BAGHDAD: Seventeen people, most of them policemen, were killed yesterday in a new wave of violence in Iraq.
An Iraqi civilian was shot dead by a joint US-Iraqi patrol yesterday for driving too close to its military vehicle, despite warnings, in the northern city of Mosul, the US military said in a statement.
In other violence, two suicide bombers struck yesterday near the Green Zone in central Baghdad. A third was wounded and captured. Two policemen died and seven were wounded in the blasts. Al Qaeda in Iraq claimed responsibility.
Police said gunmen killed five Iraqi employees of an American base in Baqouba, 60km northeast of Baghdad.
Also yesterday, gunmen attacked Al Iraqiya TV crew covering funeral ceremonies for some of the victims in eastern Baghdad, wounding three.
Iraqi security forces discovered the bodies of 10 men handcuffed, blindfolded and shot in the head, police said yesterday.
Gunmen in western Baghdad and near the northern city of Kirkuk killed three policemen each, authorities said. A separate group of assailants killed police Capt Manhal Salim, an expert in defusing bombs in the capital.
Another two policemen were killed and four injured in a shooting attack yesterday in western Baghdad.
A loud explosion shook central Baghdad late yesterday sending a pall of oily black smoke into the night sky and flames could be seen from a kilometre away.
The killings come a day after 32 Iraqi children were killed by a suicide bomber on Wednesday. Nine mourning tents were raised yesterday on a street as relatives, some despondent, others in tears, seemed deaf to words of comfort their friends offered.
All streets leading to the neighbourhood were blocked off and young people bearing weapons searched anyone who wanted to enter.
Meanwhile, Abdul-Aziz Al Hakim, head of the Supreme Council for the Islamic Revolution in Iraq, Iraq's largest Shi'ite group, said insurgents in Iraq have been killing Shi'ites and burying them in mass graves because of their faith.
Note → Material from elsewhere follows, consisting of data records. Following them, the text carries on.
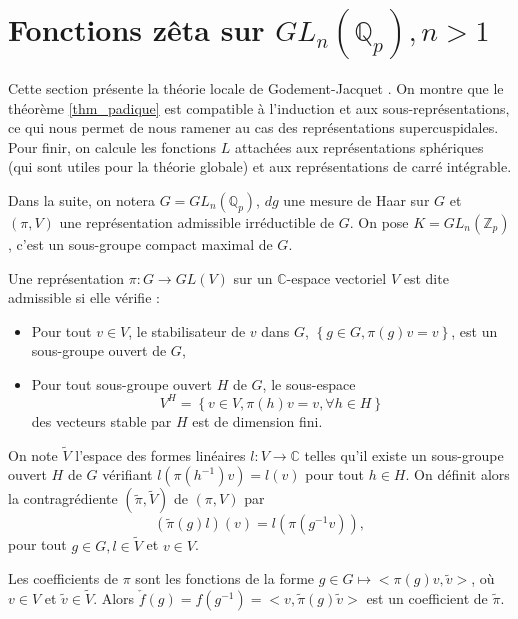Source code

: \section{Fonctions zêta sur $GL_n(\mathbb{Q}_p), n > 1$}

\label{gln}
Cette section présente la théorie locale de Godement-Jacquet \cite{godement-jacquet}. On montre que le théorème \ref{thm_padique} est compatible à l'induction et aux sous-représentations, ce qui nous permet de nous ramener au cas des représentations supercuspidales. Pour finir, on calcule les fonctions $L$ attachées aux représentations sphériques (qui sont utiles pour la théorie globale) et aux représentations de carré intégrable.

Dans la suite, on notera $G = GL_n(\mathbb{Q}_p)$, $dg$ une mesure de Haar sur $G$ et $(\pi, V)$ une représentation admissible irréductible de $G$. On pose $K=GL_n(\mathbb{Z}_p)$, c'est un sous-groupe compact maximal de $G$.

\begin{definition}
Une représentation $\pi : G \rightarrow GL(V)$ sur un $\mathbb{C}$-espace vectoriel $V$ est dite admissible si elle vérifie :
\begin{itemize}
\item Pour tout $v \in V$, le stabilisateur de $v$ dans $G$, $\left\lbrace g \in G, \pi(g)v = v \right\rbrace$, est un sous-groupe ouvert de $G$,
\item Pour tout sous-groupe ouvert $H$ de $G$, le sous-espace
\begin{equation*}
V^H=\left\lbrace v \in V, \pi(h)v = v, \forall h \in H \right\rbrace
\end{equation*}
des vecteurs stable par $H$ est de dimension fini.
\end{itemize}
\end{definition}

\begin{definition}
On note $\tilde{V}$ l'espace des formes linéaires $l : V \rightarrow \mathbb{C}$ telles qu'il existe un sous-groupe ouvert $H$ de $G$ vérifiant $l(\pi(h^{-1})v)=l(v)$ pour tout $h \in H$. On définit alors la contragrédiente $(\tilde{\pi}, \tilde{V})$ de $(\pi, V)$ par
\begin{equation}
(\tilde{\pi}(g)l)(v) = l(\pi(g^{-1}v)),
\end{equation}
pour tout $g \in G, l \in \tilde{V}$ et $v \in V$.
\end{definition}

Les coefficients de $\pi$ sont les fonctions de la forme $g \in G \mapsto <\pi(g)v, \tilde{v}>$, où $v \in V$ et $\tilde{v} \in \tilde{V}$. Alors $\check{f}(g)=f(g^{-1})=<v, \tilde{\pi}(g)\tilde{v}>$ est un coefficient de $\tilde{\pi}$.

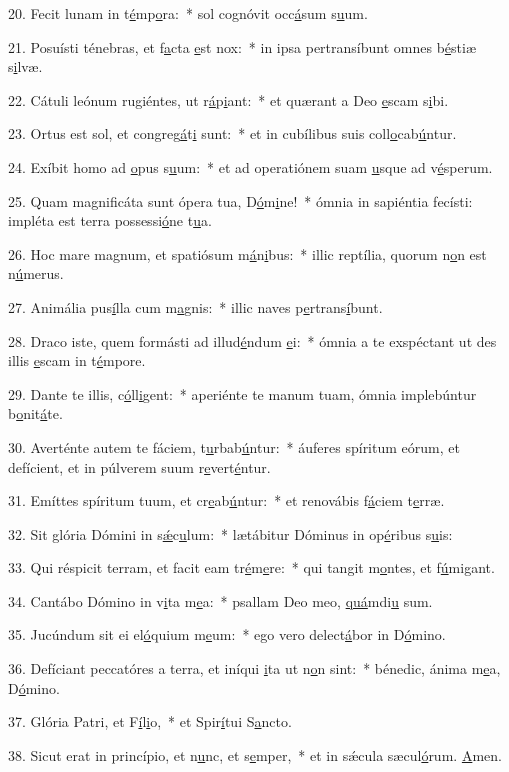 20. Fecit lunam in t\uline{é}mp\uline{o}ra:~* sol cognóvit occ\uline{á}sum s\uline{u}um.\par 
21. Posuísti ténebras, et f\uline{a}cta \uline{e}st nox:~* in ipsa pertransíbunt omnes b\uline{é}stiæ s\uline{i}lvæ.\par 
22. Cátuli leónum rugiéntes, ut r\uline{á}p\uline{i}ant:~* et quærant a Deo \uline{e}scam s\uline{i}bi.\par 
23. Ortus est sol, et congreg\uline{á}t\uline{i} sunt:~* et in cubílibus suis coll\uline{o}cab\uline{ú}ntur.\par 
24. Exíbit homo ad \uline{o}pus s\uline{u}um:~* et ad operatiónem suam \uline{u}sque ad v\uline{é}sperum.\par 
25. Quam magnificáta sunt ópera tua, D\uline{ó}m\uline{i}ne!~* ómnia in sapiéntia fecísti: impléta est terra possessi\uline{ó}ne t\uline{u}a.\par 
26. Hoc mare magnum, et spatiósum m\uline{á}n\uline{i}bus:~* illic reptília, quorum n\uline{o}n est n\uline{ú}merus.\par 
27. Animália pus\uline{í}lla cum m\uline{a}gnis:~* illic naves p\uline{e}rtrans\uline{í}bunt.\par 
28. Draco iste, quem formásti ad illud\uline{é}ndum \uline{e}i:~* ómnia a te exspéctant ut des illis \uline{e}scam in t\uline{é}mpore.\par 
29. Dante te illis, c\uline{ó}ll\uline{i}gent:~* aperiénte te manum tuam, ómnia implebúntur b\uline{o}nit\uline{á}te.\par 
30. Averténte autem te fáciem, t\uline{u}rbab\uline{ú}ntur:~* áuferes spíritum eórum, et defícient, et in púlverem suum r\uline{e}vert\uline{é}ntur.\par 
31. Emíttes spíritum tuum, et cr\uline{e}ab\uline{ú}ntur:~* et renovábis f\uline{á}ciem t\uline{e}rræ.\par 
32. Sit glória Dómini in s\uline{ǽ}c\uline{u}lum:~* lætábitur Dóminus in op\uline{é}ribus s\uline{u}is:\par 
33. Qui réspicit terram, et facit eam tr\uline{é}m\uline{e}re:~* qui tangit m\uline{o}ntes, et f\uline{ú}migant.\par 
34. Cantábo Dómino in v\uline{i}ta m\uline{e}a:~* psallam Deo meo, \uline{quá}mdi\uline{u} sum.\par 
35. Jucúndum sit ei el\uline{ó}quium m\uline{e}um:~* ego vero delect\uline{á}bor in D\uline{ó}mino.\par 
36. Defíciant peccatóres a terra, et iníqui \uline{i}ta ut n\uline{o}n sint:~* bénedic, ánima m\uline{e}a, D\uline{ó}mino.\par 
37. Glória Patri, et F\uline{í}l\uline{i}o,~* et Spir\uline{í}tui S\uline{a}ncto.\par 
38. Sicut erat in princípio, et n\uline{u}nc, et s\uline{e}mper,~* et in sǽcula sæcul\uline{ó}rum. \uline{A}men.\par 
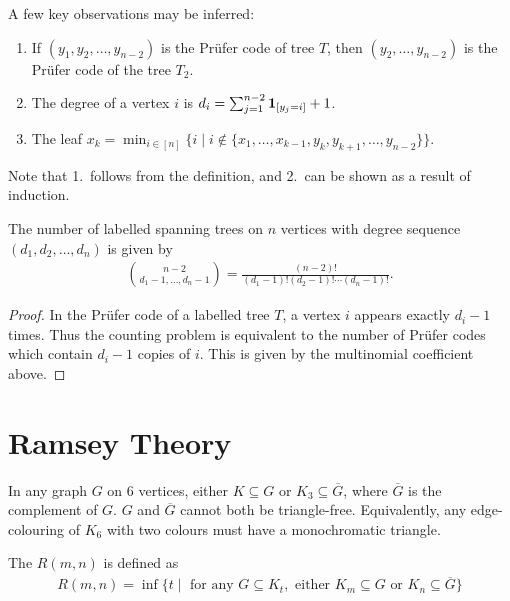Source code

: A few key observations may be inferred:
\begin{enumerate}
    \item If $(y_{1},y_{2},\ldots,y_{n-2})$ is the Prüfer code of tree $T$, then $(y_{2},\ldots,y_{n-2})$ is the Prüfer code of the tree $T_{2}$.
    \item The degree of a vertex $i$ is $d_{i} = \sum_{j=1}^{n-2} \textbf{1}_{[y_{j}=i]} + 1$.
    \item The leaf $x_{k} = \min_{i \in [n]}\{i \mid i \notin \{x_{1},\ldots,x_{k-1},y_{k},y_{k+1},\ldots,y_{n-2}\}\}$.
\end{enumerate}
Note that 1.~follows from the definition, and 2.~can be shown as a result of induction.

\begin{theorem}
    The number of labelled spanning trees on $n$ vertices with degree sequence $(d_{1},d_{2},\ldots,d_{n})$ is given by
    \begin{align}
        \binom{n-2}{d_{1}-1,\ldots,d_{n}-1} = \frac{(n-2)!}{(d_{1}-1)!(d_{2}-1)!\cdots(d_{n}-1)!}.
    \end{align}
\end{theorem}
\begin{proof}
    In the Prüfer code of a labelled tree $T$, a vertex $i$ appears exactly $d_{i}-1$ times. Thus the counting problem is equivalent to the number of Prüfer codes which contain $d_{i}-1$ copies of $i$. This is given by the multinomial coefficient above.
\end{proof}

\section{Ramsey Theory}

In any graph $G$ on $6$ vertices, either $K \subseteq G$ or $K_{3} \subseteq \overline{G}$, where $\overline{G}$ is the complement of $G$. $G$ and $\overline{G}$ cannot both be triangle-free. Equivalently, any edge-colouring of $K_{6}$ with two colours must have a monochromatic triangle.

\begin{definition}
    The  $R(m,n)$ is defined as
    \begin{align}
        R(m,n) = \inf \{t \mid \text{ for any } G \subseteq K_{t}, \text{ either } K_{m} \subseteq G \text{ or } K_{n} \subseteq \overline{G}\}
    \end{align}
\end{definition}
l A majority of Americans give President George W Bush low marks for being "honest and straightforward," but they agree with him in considering Iraq as the front line in the war against terrorism, according to a Wall Street Journal/NBC News poll published yesterday. Bush's approval rating in the poll was at 45 per cent, down one point from May. Nonetheless, by a 57 to 42pc margin, Americans agree with Bush in maintaining US military and economic commitment in Iraq until it can govern and control itself.